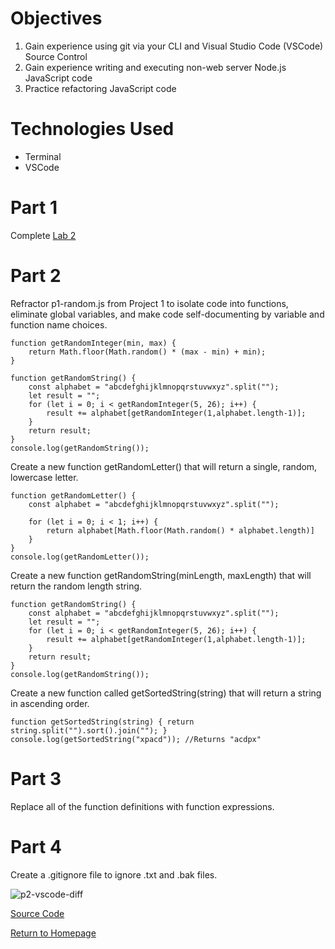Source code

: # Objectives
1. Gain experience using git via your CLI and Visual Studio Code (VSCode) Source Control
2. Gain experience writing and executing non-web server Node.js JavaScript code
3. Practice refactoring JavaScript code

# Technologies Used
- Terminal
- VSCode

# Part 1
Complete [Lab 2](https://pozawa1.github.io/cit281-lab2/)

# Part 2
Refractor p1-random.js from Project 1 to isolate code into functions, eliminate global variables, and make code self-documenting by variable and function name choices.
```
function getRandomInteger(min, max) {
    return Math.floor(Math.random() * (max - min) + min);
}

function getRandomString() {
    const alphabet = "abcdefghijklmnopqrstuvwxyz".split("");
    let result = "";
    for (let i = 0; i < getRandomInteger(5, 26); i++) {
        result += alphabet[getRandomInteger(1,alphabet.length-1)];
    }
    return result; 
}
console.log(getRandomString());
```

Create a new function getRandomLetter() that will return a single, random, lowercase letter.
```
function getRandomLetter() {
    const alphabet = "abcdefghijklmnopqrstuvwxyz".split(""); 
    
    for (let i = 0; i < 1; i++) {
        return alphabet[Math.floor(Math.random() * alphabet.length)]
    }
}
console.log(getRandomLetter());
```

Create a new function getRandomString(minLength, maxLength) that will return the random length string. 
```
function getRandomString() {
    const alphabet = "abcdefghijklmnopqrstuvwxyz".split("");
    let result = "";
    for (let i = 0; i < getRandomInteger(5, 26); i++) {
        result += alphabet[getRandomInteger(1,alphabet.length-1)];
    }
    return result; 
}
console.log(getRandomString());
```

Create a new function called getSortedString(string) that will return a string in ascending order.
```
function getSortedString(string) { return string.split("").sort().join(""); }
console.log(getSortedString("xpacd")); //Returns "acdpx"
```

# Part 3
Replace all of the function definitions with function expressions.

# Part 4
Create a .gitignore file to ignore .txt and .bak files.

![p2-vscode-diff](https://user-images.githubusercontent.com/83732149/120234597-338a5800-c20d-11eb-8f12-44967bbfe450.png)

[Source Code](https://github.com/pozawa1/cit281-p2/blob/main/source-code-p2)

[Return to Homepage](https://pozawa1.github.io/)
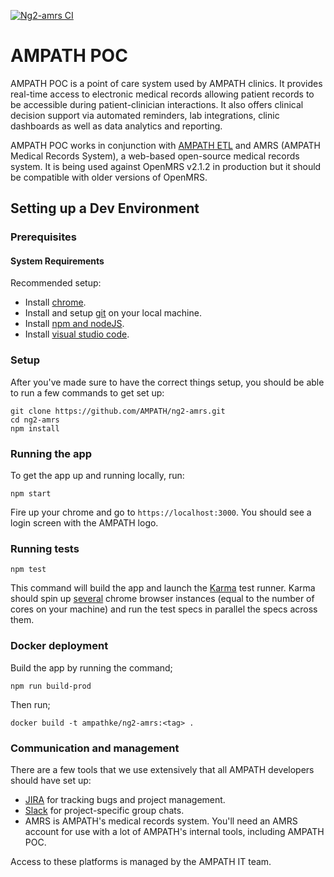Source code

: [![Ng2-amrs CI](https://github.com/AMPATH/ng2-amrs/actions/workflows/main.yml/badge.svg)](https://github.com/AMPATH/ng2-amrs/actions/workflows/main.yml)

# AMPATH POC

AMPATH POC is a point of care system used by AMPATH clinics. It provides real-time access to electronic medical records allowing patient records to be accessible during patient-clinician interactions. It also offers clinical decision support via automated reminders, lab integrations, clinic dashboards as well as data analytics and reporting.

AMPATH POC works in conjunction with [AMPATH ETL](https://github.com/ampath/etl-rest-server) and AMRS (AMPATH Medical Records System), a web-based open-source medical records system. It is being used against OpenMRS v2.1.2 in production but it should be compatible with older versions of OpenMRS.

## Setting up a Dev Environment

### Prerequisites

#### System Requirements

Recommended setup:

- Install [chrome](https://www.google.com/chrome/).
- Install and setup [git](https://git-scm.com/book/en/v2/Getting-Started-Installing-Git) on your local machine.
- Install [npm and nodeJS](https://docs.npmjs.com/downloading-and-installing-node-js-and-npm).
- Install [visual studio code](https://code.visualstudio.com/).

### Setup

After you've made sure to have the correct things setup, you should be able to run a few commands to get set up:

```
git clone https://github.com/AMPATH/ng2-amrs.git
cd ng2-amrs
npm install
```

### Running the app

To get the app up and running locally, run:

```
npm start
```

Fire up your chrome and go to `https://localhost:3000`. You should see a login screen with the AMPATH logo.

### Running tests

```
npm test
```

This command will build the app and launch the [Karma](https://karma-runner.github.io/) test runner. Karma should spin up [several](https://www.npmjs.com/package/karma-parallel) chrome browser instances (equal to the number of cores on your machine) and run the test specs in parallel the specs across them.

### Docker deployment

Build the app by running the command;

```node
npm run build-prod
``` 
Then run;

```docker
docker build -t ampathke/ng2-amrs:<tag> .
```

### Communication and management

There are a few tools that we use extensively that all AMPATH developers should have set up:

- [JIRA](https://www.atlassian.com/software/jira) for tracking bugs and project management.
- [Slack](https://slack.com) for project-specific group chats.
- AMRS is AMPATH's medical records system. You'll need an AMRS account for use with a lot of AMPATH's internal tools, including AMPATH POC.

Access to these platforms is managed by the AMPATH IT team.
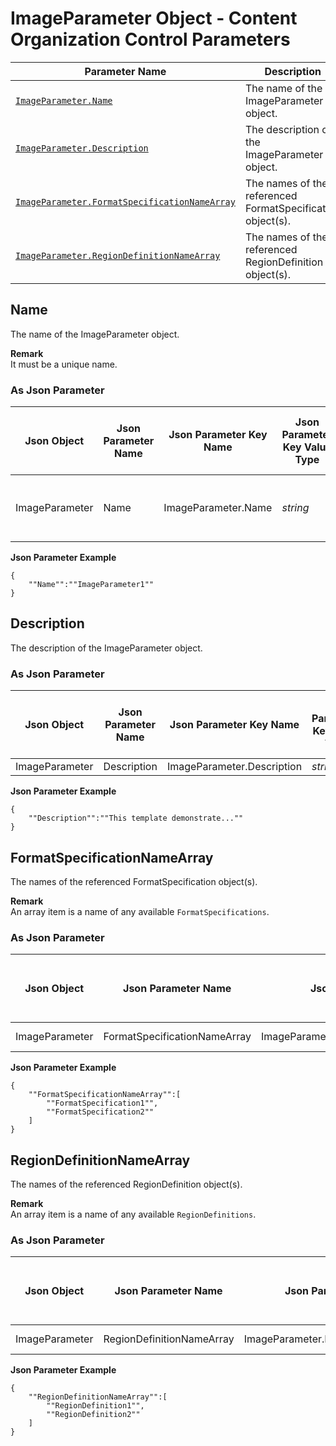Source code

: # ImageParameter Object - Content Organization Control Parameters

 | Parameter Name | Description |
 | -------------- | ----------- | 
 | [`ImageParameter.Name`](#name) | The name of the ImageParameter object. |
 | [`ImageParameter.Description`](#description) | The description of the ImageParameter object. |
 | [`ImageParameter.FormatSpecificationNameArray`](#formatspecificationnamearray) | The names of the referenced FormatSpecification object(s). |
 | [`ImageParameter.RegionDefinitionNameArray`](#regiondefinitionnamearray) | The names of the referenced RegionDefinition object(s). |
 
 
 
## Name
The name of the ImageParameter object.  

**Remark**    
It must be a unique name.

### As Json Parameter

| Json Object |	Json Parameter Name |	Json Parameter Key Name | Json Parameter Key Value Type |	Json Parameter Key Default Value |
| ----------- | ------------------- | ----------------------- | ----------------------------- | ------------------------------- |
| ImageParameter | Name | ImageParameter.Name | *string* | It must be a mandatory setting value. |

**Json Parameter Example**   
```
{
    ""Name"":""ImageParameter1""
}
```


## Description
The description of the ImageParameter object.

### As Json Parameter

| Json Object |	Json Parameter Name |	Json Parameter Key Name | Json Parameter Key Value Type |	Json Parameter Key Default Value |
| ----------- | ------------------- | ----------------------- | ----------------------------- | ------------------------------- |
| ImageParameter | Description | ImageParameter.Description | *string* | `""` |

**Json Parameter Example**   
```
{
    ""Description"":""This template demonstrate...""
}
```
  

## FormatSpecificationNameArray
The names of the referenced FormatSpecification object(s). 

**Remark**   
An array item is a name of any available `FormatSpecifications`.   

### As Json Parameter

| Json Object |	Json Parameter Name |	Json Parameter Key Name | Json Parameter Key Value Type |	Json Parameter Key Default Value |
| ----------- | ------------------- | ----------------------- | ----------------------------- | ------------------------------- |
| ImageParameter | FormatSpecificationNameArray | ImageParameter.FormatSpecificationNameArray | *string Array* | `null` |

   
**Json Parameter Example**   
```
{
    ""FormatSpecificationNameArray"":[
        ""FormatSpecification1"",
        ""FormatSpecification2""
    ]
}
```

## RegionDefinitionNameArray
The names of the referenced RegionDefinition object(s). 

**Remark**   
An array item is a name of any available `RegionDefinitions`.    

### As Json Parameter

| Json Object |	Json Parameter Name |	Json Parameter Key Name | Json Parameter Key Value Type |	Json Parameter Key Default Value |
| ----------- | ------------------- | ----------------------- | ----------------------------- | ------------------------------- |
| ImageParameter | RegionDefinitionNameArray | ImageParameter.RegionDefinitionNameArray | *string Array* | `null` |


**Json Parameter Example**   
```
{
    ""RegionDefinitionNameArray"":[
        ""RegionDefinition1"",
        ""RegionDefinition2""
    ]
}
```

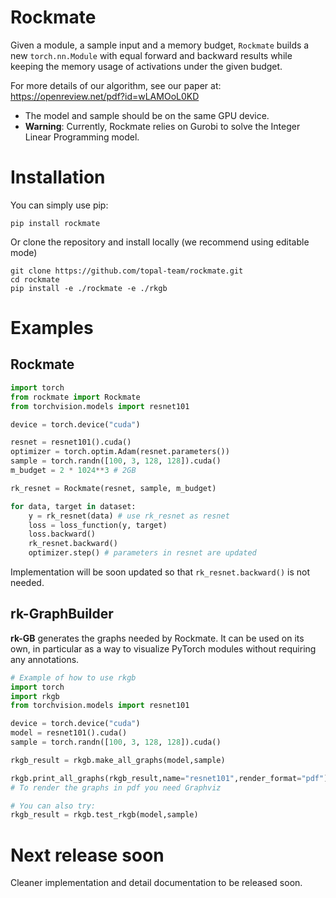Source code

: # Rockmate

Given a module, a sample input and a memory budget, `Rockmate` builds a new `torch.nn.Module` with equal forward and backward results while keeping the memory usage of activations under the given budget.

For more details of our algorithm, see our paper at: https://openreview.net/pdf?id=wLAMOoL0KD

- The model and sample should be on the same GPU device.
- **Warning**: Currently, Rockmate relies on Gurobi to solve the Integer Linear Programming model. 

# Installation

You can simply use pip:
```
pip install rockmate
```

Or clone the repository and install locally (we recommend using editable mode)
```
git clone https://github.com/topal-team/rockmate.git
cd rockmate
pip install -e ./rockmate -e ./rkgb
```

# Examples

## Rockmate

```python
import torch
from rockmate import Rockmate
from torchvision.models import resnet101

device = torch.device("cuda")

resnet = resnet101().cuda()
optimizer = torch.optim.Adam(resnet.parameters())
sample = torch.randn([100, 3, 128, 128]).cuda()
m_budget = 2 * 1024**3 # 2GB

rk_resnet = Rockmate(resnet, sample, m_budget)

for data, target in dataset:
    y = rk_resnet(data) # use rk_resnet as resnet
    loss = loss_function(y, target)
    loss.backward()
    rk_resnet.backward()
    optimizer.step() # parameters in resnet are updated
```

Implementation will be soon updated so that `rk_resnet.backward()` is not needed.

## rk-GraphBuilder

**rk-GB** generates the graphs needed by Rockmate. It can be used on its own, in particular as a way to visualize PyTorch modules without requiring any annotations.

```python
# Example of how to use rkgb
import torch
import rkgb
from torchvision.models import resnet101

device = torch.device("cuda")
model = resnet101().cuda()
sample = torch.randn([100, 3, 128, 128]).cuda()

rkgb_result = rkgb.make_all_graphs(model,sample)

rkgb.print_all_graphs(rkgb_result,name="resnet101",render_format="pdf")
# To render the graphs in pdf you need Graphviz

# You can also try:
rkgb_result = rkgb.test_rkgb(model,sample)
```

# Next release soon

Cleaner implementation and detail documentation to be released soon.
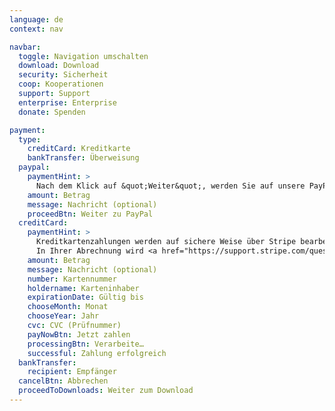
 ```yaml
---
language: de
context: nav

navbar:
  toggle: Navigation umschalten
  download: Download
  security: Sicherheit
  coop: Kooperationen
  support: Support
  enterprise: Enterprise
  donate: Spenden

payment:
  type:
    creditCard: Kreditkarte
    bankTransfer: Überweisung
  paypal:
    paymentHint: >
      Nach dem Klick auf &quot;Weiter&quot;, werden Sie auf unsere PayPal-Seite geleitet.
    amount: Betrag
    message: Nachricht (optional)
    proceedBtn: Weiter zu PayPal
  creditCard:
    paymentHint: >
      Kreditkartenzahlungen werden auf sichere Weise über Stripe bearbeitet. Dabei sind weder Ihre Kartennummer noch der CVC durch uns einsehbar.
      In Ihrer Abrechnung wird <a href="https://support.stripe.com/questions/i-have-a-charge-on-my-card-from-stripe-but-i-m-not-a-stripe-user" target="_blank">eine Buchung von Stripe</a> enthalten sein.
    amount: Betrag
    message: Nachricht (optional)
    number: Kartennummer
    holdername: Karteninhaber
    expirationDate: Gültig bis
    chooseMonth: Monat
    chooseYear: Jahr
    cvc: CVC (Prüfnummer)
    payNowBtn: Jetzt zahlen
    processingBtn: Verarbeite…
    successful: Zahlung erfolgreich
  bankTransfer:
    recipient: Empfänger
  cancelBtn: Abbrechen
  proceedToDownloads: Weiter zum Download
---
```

::::::::::

Which lines in the material contain the word "RegionDefinitionNameArray"? Pull each of them out.

* Completed task *
 | [`ImageParameter.RegionDefinitionNameArray`](#regiondefinitionnamearray) | The names of the referenced RegionDefinition object(s). |
## RegionDefinitionNameArray
| ImageParameter | RegionDefinitionNameArray | ImageParameter.RegionDefinitionNameArray | *string Array* | `null` |
    ""RegionDefinitionNameArray"":[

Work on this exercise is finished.